_TASK DETAILS_
Show every line of the data that includes the word "Verification".
*** DATA TO PROCESS ***
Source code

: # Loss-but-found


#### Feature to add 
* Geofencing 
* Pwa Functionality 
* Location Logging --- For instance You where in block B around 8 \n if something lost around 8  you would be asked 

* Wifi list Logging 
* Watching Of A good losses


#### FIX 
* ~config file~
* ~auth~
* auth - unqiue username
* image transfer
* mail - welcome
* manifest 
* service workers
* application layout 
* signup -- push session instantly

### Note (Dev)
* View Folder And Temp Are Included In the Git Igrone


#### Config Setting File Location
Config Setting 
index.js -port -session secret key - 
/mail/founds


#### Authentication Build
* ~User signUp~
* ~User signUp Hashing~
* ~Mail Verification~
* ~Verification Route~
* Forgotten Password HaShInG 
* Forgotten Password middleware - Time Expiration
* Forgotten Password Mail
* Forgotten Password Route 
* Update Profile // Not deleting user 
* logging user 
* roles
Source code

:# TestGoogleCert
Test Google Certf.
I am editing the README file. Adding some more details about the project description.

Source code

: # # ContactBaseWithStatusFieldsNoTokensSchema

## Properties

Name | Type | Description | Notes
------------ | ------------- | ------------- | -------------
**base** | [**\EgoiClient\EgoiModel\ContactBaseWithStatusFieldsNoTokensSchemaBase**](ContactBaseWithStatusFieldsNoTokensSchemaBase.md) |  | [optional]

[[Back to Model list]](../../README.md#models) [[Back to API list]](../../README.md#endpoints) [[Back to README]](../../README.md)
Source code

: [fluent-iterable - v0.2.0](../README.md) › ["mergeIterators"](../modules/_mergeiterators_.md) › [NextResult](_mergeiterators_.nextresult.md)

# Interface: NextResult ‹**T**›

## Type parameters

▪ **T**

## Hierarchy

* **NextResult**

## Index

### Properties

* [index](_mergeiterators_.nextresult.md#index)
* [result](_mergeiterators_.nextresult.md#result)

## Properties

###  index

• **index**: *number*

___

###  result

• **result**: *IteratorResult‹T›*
***
_WRITTEN REPLY_
* ~Mail Verification~
* ~Verification Route~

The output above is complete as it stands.